Segment Start: Data excerpts

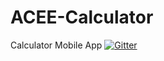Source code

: # ACEE-Calculator
Calculator Mobile App
[![Gitter](https://badges.gitter.im/Join%20Chat.svg)](https://gitter.im/cap377/ACEE-Calculator?utm_source=badge&utm_medium=badge&utm_campaign=pr-badge)
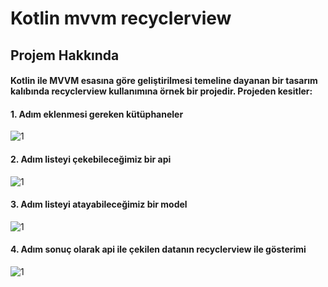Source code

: # Kotlin mvvm recyclerview

## Projem Hakkında

#### Kotlin ile MVVM esasına göre geliştirilmesi temeline dayanan bir tasarım kalıbında recyclerview kullanımına örnek bir projedir. Projeden kesitler:

#### 1. Adım eklenmesi gereken kütüphaneler

![1](https://user-images.githubusercontent.com/35520725/159169240-e0aa0eef-10b0-4672-a5e8-dca64409a051.PNG)

#### 2. Adım listeyi çekebileceğimiz bir api

![1](https://user-images.githubusercontent.com/35520725/159169326-a751656f-43cf-4143-813a-7c8a28e23b4f.PNG)


#### 3. Adım listeyi atayabileceğimiz bir model

![1](https://user-images.githubusercontent.com/35520725/159169404-9a06364d-e3cb-41c0-8b9e-4072ddfc3679.PNG)

#### 4. Adım sonuç olarak api ile çekilen datanın recyclerview ile gösterimi

![1](https://user-images.githubusercontent.com/35520725/159169474-27e358f8-63bd-438a-8c55-4dc9a957c939.PNG)
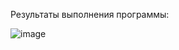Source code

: Результаты выполнения программы:

![image](https://github.com/user-attachments/assets/f7879f7d-57da-4f29-8b8e-c660243e3010)
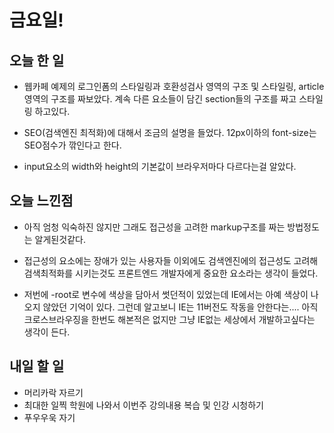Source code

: # 금요일!

## 오늘 한 일

- 웹카페 예제의 로그인폼의 스타일링과 호환성검사 영역의 구조 및 스타일링, article영역의 구조를 짜보았다. 계속 다른 요소들이 담긴 section들의 구조를 짜고 스타일링 하고있다.

- SEO(검색엔진 최적화)에 대해서 조금의 설명을 들었다. 12px이하의 font-size는 SEO점수가 깎인다고 한다.

- input요소의 width와 height의 기본값이 브라우저마다 다르다는걸 알았다.

## 오늘 느낀점

- 아직 엄청 익숙하진 않지만 그래도 접근성을 고려한 markup구조를 짜는 방법정도는 알게된것같다.

- 접근성의 요소에는 장애가 있는 사용자들 이외에도 검색엔진에의 접근성도 고려해 검색최적화를 시키는것도 프론트엔드 개발자에게 중요한 요소라는 생각이 들었다.

- 저번에 -root로 변수에 색상을 담아서 썻던적이 있었는데 IE에서는 아예 색상이 나오지 않았던 기억이 있다. 그런데 알고보니 IE는 11버전도 작동을 안한다는....
아직 크로스브라우징을 한번도 해본적은 없지만 그냥 IE없는 세상에서 개발하고싶다는 생각이 든다.

## 내일 할 일

- 머리카락 자르기
- 최대한 일찍 학원에 나와서 이번주 강의내용 복습 및 인강 시청하기
- 푸우우욱 자기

Segment End: Data excerpts

* [The problem]: An exact copy of the entries, minus the pictures, is what to return.

* [Solution to the problem]:
Source code

: # ACEE-Calculator
Calculator Mobile App
[![Gitter](https://badges.gitter.im/Join%20Chat.svg)](https://gitter.im/cap377/ACEE-Calculator?utm_source=badge&utm_medium=badge&utm_campaign=pr-badge)
Source code

: # Kotlin mvvm recyclerview

## Projem Hakkında

#### Kotlin ile MVVM esasına göre geliştirilmesi temeline dayanan bir tasarım kalıbında recyclerview kullanımına örnek bir projedir. Projeden kesitler:

#### 1. Adım eklenmesi gereken kütüphaneler

![1](https://user-images.githubusercontent.com/35520725/159169240-e0aa0eef-10b0-4672-a5e8-dca64409a051.PNG)

#### 2. Adım listeyi çekebileceğimiz bir api

![1](https://user-images.githubusercontent.com/35520725/159169326-a751656f-43cf-4143-813a-7c8a28e23b4f.PNG)


#### 3. Adım listeyi atayabileceğimiz bir model

![1](https://user-images.githubusercontent.com/35520725/159169404-9a06364d-e3cb-41c0-8b9e-4072ddfc3679.PNG)

#### 4. Adım sonuç olarak api ile çekilen datanın recyclerview ile gösterimi

![1](https://user-images.githubusercontent.com/35520725/159169474-27e358f8-63bd-438a-8c55-4dc9a957c939.PNG)
Source code

: Результаты выполнения программы:

![image](https://github.com/user-attachments/assets/f7879f7d-57da-4f29-8b8e-c660243e3010)
Source code

: # 금요일!

## 오늘 한 일

- 웹카페 예제의 로그인폼의 스타일링과 호환성검사 영역의 구조 및 스타일링, article영역의 구조를 짜보았다. 계속 다른 요소들이 담긴 section들의 구조를 짜고 스타일링 하고있다.

- SEO(검색엔진 최적화)에 대해서 조금의 설명을 들었다. 12px이하의 font-size는 SEO점수가 깎인다고 한다.

- input요소의 width와 height의 기본값이 브라우저마다 다르다는걸 알았다.

## 오늘 느낀점

- 아직 엄청 익숙하진 않지만 그래도 접근성을 고려한 markup구조를 짜는 방법정도는 알게된것같다.

- 접근성의 요소에는 장애가 있는 사용자들 이외에도 검색엔진에의 접근성도 고려해 검색최적화를 시키는것도 프론트엔드 개발자에게 중요한 요소라는 생각이 들었다.

- 저번에 -root로 변수에 색상을 담아서 썻던적이 있었는데 IE에서는 아예 색상이 나오지 않았던 기억이 있다. 그런데 알고보니 IE는 11버전도 작동을 안한다는....
아직 크로스브라우징을 한번도 해본적은 없지만 그냥 IE없는 세상에서 개발하고싶다는 생각이 든다.

## 내일 할 일

- 머리카락 자르기
- 최대한 일찍 학원에 나와서 이번주 강의내용 복습 및 인강 시청하기
- 푸우우욱 자기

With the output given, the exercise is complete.